Shades of Twilight
"Then, and later, until-until I was seventeen." Until Jessie died, she meant, but she didn't say it. "I was always afraid that if I didn't measure up, I'd be sent away."
"That would never have happened," he said firmly.
"This is your home. Lucinda wouldn't have made you leave." She shrugged.
"They were talking about it. Lucinda and Jessie, that is. They were going to send me away to college. Not just to Tuscaloosa; they wanted me to go to some women's college, in Virginia, I think. It was someplace far enough away that I couldn't come home regularly."
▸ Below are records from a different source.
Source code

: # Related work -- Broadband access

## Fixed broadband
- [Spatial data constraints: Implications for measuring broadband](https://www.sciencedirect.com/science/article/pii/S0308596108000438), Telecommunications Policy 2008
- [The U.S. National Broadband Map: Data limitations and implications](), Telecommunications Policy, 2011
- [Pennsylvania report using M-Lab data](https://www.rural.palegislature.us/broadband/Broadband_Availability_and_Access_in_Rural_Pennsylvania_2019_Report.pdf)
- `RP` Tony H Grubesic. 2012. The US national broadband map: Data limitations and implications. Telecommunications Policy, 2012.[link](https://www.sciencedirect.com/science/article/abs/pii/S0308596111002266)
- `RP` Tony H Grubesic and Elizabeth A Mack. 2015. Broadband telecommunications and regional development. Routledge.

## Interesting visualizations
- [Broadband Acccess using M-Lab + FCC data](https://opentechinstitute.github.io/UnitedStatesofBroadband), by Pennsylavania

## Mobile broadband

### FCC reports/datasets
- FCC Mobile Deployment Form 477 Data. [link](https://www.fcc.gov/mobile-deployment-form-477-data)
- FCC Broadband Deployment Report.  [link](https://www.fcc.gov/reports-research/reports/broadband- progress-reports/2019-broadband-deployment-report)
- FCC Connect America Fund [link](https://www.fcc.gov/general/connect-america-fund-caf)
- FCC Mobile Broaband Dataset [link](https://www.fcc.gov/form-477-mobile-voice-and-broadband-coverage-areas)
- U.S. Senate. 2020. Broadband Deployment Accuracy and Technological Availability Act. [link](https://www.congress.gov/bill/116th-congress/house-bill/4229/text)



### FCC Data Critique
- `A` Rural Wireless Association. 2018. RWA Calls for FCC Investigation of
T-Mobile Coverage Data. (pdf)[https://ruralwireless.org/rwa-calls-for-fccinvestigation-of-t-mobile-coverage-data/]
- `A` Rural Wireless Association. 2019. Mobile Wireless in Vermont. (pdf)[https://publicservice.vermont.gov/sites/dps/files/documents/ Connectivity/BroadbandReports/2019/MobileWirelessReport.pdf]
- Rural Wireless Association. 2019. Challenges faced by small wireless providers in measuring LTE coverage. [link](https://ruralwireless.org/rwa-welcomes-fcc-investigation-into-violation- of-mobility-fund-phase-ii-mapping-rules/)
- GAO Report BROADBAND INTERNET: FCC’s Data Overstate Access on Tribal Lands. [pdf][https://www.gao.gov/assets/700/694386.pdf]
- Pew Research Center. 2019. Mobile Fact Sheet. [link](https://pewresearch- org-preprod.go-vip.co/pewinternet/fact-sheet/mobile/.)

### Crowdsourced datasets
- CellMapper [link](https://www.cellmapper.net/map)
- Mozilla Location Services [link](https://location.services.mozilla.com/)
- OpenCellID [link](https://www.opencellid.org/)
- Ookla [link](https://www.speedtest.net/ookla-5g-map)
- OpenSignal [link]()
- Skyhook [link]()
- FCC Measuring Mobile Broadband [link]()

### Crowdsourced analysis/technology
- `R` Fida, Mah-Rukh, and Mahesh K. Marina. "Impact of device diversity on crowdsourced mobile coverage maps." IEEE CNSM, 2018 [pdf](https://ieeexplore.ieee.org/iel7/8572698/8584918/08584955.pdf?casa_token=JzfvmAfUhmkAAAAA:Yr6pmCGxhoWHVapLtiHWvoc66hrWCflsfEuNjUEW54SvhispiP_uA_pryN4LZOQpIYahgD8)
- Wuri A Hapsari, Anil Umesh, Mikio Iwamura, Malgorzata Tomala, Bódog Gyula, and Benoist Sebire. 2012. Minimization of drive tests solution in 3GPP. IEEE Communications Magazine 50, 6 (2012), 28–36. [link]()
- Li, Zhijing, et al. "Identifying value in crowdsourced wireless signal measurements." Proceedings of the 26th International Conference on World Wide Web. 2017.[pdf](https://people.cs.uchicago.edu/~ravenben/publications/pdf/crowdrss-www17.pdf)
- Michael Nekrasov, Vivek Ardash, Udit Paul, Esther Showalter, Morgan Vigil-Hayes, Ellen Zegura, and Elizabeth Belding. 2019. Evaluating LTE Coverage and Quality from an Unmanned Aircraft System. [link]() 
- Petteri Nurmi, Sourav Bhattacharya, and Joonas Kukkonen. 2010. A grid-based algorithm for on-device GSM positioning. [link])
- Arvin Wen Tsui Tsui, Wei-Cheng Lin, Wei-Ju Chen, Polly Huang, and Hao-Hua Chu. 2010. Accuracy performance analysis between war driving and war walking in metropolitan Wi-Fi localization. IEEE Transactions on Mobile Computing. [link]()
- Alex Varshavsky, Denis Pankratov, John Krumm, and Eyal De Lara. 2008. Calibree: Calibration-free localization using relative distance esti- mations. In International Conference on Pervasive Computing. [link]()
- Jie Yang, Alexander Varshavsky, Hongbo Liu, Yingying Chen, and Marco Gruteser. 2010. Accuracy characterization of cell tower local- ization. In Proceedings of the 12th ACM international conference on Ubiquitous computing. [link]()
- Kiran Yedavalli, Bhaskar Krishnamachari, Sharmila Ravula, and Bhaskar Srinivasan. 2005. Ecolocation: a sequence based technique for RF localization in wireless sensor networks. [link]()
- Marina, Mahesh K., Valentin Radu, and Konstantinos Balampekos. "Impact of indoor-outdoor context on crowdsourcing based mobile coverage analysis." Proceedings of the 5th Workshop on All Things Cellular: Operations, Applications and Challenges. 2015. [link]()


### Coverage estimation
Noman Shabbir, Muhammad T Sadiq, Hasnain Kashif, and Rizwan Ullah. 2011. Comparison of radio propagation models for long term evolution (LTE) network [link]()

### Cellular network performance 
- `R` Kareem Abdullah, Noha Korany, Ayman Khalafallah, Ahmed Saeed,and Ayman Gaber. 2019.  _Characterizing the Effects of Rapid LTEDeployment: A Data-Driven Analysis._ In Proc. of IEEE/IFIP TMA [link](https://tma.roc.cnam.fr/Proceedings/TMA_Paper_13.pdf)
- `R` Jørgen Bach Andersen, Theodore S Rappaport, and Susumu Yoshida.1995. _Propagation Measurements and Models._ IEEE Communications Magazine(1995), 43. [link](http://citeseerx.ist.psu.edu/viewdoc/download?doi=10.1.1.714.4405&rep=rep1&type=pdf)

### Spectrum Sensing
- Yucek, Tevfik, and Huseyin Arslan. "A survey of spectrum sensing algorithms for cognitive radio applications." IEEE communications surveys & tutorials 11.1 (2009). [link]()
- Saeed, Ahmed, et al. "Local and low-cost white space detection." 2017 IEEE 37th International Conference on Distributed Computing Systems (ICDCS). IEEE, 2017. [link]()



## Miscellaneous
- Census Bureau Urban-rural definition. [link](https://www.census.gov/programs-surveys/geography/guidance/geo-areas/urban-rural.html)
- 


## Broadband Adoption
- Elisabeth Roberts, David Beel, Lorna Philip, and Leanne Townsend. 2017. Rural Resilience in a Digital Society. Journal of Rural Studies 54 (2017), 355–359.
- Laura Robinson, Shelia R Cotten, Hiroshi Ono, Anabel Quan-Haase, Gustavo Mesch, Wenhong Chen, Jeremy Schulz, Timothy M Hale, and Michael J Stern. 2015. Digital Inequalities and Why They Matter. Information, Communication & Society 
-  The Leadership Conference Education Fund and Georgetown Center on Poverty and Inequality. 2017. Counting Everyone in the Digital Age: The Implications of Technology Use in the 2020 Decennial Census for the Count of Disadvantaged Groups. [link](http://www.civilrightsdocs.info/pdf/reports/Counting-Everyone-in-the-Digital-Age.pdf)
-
"That wasn't why." He sounded shocked. He remembered the arguments. Lucinda had thought it would be good for Roanna to be away from them, force her to mature, and Jessie, of course, had egged her on. He saw now that, to Roanna, it must have seemed that they didn't want her around.
"That's what it sounded like to me," she said.
"Why did it change when you were seventeen? Was it because Jessie was dead and wasn't there to keep bringing up the subject?"
"No." That remote look was still in her eyes.
"It was because I didn't care anymore. Going away seemed like the best thing to do. I wanted to get away from Davencourt, from people who knew me and felt sorry for me because I wasn't pretty, because I was clumsy, because I was so socially graceless." Her tone was matter-of-fact, as if she were discussing a menu.
"Hell," he said wearily.
"Jessie made a career out of making you miserable, didn't she? Damn her. It should be against the law for people under the age of twenty-five to get married. I thought I was king of the mountain when I was in my early twenties, so damn sure I could tame Jessie and turn her into a suitable wife-my idea of suitable, of course. But there was something missing in Jessie, maybe the ability to love, because she didn't love anyone. Not me, not Lucinda, not even herself. I was too young to see it, though." He rubbed his forehead, remembering those last horrible days after her murder.
"Maybe she did love someone, though. Maybe she loved the man whose baby she carried. I'll never know."
Roanna gasped, shock running through her. She turned to face him.
"You knew about him?" she asked incredulously. Webb straightened away from the railing, his gaze sharpening.
"I found out after she was killed." He caught her shoulders, his grip urgent.
"How did you know?"
"1-I saw them together in the woods." She wished she had controlled her reaction to finding out he knew about Jessie's lover, but it had been such a shock. She had protected that secret all these years, and he'd known anyway. But she hadn't known that Jessie was pregnant when she was killed, and that made her feel sick.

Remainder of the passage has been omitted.